On Monday, the oil quotes were falling, while the maximum for Brent was previously formed with February delivery at $ 63.69 a barrel. The positive reaction of the market to the decision of OPEC + to reduce production by 1.2 million barrels per day starting next year contributed to a jump up.
Meanwhile, in December, the parties to the transaction may increase production. Before continuing to exult, investors want to wait for confirmation of the implementation of the agreement, which will happen not earlier than February after the publication of reports. This was voiced as the main argument for today's drop in oil from experts at the commodity market of UBS.
Analysts at another reputable bank Goldman Sachs believe that Brent barrel will definitely return to $ 70, but this takes time.

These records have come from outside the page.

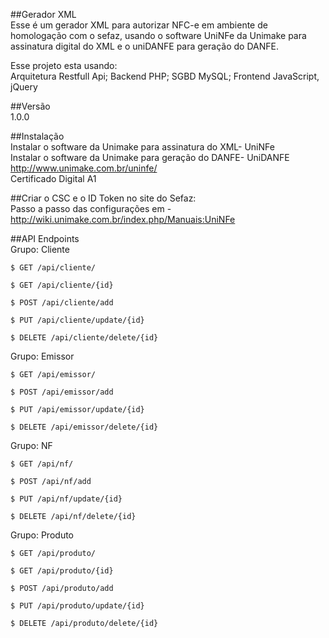 ##Gerador XML <br/>
Esse é um gerador XML para autorizar NFC-e em ambiente de homologação com o sefaz, usando o software UniNFe da Unimake para assinatura digital do XML e o uniDANFE para geração do DANFE.

Esse projeto esta usando: <br />
Arquitetura Restfull Api;
Backend PHP; 
SGBD MySQL; 
Frontend JavaScript, jQuery

##Versão<br />
1.0.0

##Instalação<br />
Instalar o software da Unimake para assinatura do XML- UniNFe<br />
Instalar o software da Unimake para geração do DANFE- UniDANFE<br />
http://www.unimake.com.br/uninfe/<br />
Certificado Digital A1<br />

##Criar o CSC e o ID Token no site do Sefaz:<br />
Passo a passo das configurações em - http://wiki.unimake.com.br/index.php/Manuais:UniNFe<br />

##API Endpoints<br />
Grupo: Cliente 

    $ GET /api/cliente/

    $ GET /api/cliente/{id}

    $ POST /api/cliente/add

    $ PUT /api/cliente/update/{id}

    $ DELETE /api/cliente/delete/{id}

Grupo: Emissor 

    $ GET /api/emissor/

    $ POST /api/emissor/add

    $ PUT /api/emissor/update/{id}

    $ DELETE /api/emissor/delete/{id}

Grupo: NF 

    $ GET /api/nf/

    $ POST /api/nf/add

    $ PUT /api/nf/update/{id}

    $ DELETE /api/nf/delete/{id}

Grupo: Produto 

    $ GET /api/produto/

    $ GET /api/produto/{id}

    $ POST /api/produto/add

    $ PUT /api/produto/update/{id}

    $ DELETE /api/produto/delete/{id}
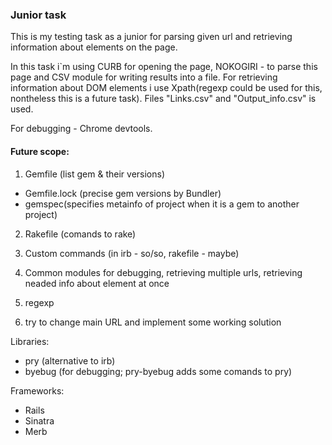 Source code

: ### Junior task

This is my testing task as a junior for parsing given url and retrieving information about elements on the page.

In this task i`m using CURB for opening the page, NOKOGIRI - to parse this page and CSV module for writing results into a file. For retrieving information about DOM elements i use Xpath(regexp could be used for this, nontheless this is a future task). Files "Links.csv" and "Output_info.csv" is used.

For debugging - Chrome devtools.

#### Future scope:

1) Gemfile (list gem & their versions)
- Gemfile.lock (precise gem versions by Bundler)
- gemspec(specifies metainfo of project when it is a gem to another project)
2) Rakefile (comands to rake)
3) Custom commands (in irb - so/so, rakefile - maybe)
4) Common modules for debugging, retrieving multiple urls, retrieving neaded info about element at once


5) regexp
6) try to change main URL and implement some working solution

Libraries: 
- pry (alternative to irb)
- byebug (for debugging; pry-byebug adds some comands to pry)

Frameworks:
- Rails
- Sinatra
- Merb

After the conclusion of the OPEC + meeting, there is still uncertainty, since a new reduction in production volumes has been announced without official distribution by countries. In addition, Libya, Venezuela, and Iran were exempt from participation in the transaction.
Goldman Sachs estimates that mining in Iran will continue to fall due to US sanctions. At the beginning of next year, the lack of new pipeline transmission capacity for the transfer of fuel from the Permian basin will slow down in America the growth in production volumes.
It is expected that China will again begin to import oil from the States. A seasonal increase in the water level in the Rhine should contribute to the reduction of stocks in the European ARA region (Amsterdam-Rotterdam-Antwerp), the survey says.
Recall that last week, Goldman Sachs called the purchase of oil one of the most attractive long-term investments.
In general, the decision of OPEC to reduce production took by surprise large market speculators, who were short in oil. A more large-scale reduction in the index caused a sharp increase in futures and created conditions forcing players to reduce bearish bets.
According to the Commodity Futures Trading Commission (CFTC), a week before December 4, players reduced the net long position in futures and options on Brent to 136,466 contracts (-32,046), which is a minimum of more than three years.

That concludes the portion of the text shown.